I derived the following trigonometrical equation from a real triangle, knowing that the angle $$\alpha$$ is an acute one:

$$\sin 3\alpha = 2\sin\alpha$$

Just by eye-balling the equation, and remembering the trigonometric unit circle, I know that:

$$\sin 90 = 1 = 2\sin 30 = 2 \cdot 0.5 = 1$$

Therefore, $$\alpha = 30^\circ$$ is a possible solution.
I am unaware of any trigonometric identity to help me simplify this equation in order to get all possible solutions for $$\alpha$$, and this intuitive solution is the best I can come up with. I plugged this equation into symbolab.com, but their solution seems very long-winded, and I am hoping for the possibility that a simpler one exists.
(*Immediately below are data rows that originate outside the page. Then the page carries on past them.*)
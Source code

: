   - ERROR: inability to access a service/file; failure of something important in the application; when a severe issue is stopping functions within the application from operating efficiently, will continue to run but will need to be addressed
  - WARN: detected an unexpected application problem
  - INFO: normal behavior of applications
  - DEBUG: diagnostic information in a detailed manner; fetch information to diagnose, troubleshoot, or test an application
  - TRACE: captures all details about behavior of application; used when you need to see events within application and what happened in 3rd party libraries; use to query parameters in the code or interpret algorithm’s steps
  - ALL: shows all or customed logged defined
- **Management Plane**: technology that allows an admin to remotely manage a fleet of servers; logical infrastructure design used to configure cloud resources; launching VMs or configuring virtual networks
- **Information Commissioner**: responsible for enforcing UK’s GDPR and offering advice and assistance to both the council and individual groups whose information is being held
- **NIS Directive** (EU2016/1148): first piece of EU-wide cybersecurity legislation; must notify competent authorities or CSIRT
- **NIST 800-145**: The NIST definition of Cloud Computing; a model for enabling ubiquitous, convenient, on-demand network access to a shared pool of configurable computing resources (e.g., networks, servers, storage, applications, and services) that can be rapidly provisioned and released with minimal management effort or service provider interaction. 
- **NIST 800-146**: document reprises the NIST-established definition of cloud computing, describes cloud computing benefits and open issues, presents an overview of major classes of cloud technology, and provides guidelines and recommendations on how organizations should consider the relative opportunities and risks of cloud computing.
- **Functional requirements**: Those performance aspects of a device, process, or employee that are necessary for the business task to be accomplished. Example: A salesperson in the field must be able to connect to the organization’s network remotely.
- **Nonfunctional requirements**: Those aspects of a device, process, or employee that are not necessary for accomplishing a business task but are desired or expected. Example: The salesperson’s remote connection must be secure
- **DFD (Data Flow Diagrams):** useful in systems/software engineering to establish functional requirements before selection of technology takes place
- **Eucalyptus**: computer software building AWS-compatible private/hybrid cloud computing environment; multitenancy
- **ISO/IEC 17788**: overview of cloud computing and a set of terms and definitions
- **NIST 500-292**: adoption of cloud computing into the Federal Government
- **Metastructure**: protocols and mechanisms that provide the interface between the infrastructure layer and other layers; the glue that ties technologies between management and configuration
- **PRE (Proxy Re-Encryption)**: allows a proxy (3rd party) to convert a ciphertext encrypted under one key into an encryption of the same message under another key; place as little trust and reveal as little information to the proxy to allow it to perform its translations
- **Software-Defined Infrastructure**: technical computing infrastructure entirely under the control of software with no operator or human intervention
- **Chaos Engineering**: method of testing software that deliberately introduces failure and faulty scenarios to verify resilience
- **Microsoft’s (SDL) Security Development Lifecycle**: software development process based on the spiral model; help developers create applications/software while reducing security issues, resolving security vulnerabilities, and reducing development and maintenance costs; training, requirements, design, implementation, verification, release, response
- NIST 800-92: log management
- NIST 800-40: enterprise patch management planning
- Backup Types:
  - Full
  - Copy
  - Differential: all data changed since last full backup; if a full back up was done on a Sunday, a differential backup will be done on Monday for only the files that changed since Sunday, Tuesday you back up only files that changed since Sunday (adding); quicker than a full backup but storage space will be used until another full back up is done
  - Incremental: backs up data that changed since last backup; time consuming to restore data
How can I solve this type of problem when the intuitive approach fails?

If triple angle relation for sine is known, letting $$\sin \alpha =s$$,
$$3 s -4 s^3= 2 s\rightarrow s =(0, \pm \frac12), \quad \alpha=(0, \pm 30^{\circ}, 150^{\circ}\pm30^{\circ} ) ..$$
$$\sin(3x) = \sin(2x + x) = \sin(2x)\cos(x) + \cos(2x)\sin(x).$$ Now invoke some double angle magig to get $$\sin(3x) = 2\sin(x)\cos^2(x) + (1 - 2\sin^2(x))\sin(x).$$ Next, use the pythagorean identities to gete $$\sin(3x) = 2\sin(x)(1 - \sin^2(x)) + (1 - 2\sin^2(x))\sin(x).$$ Can you use this?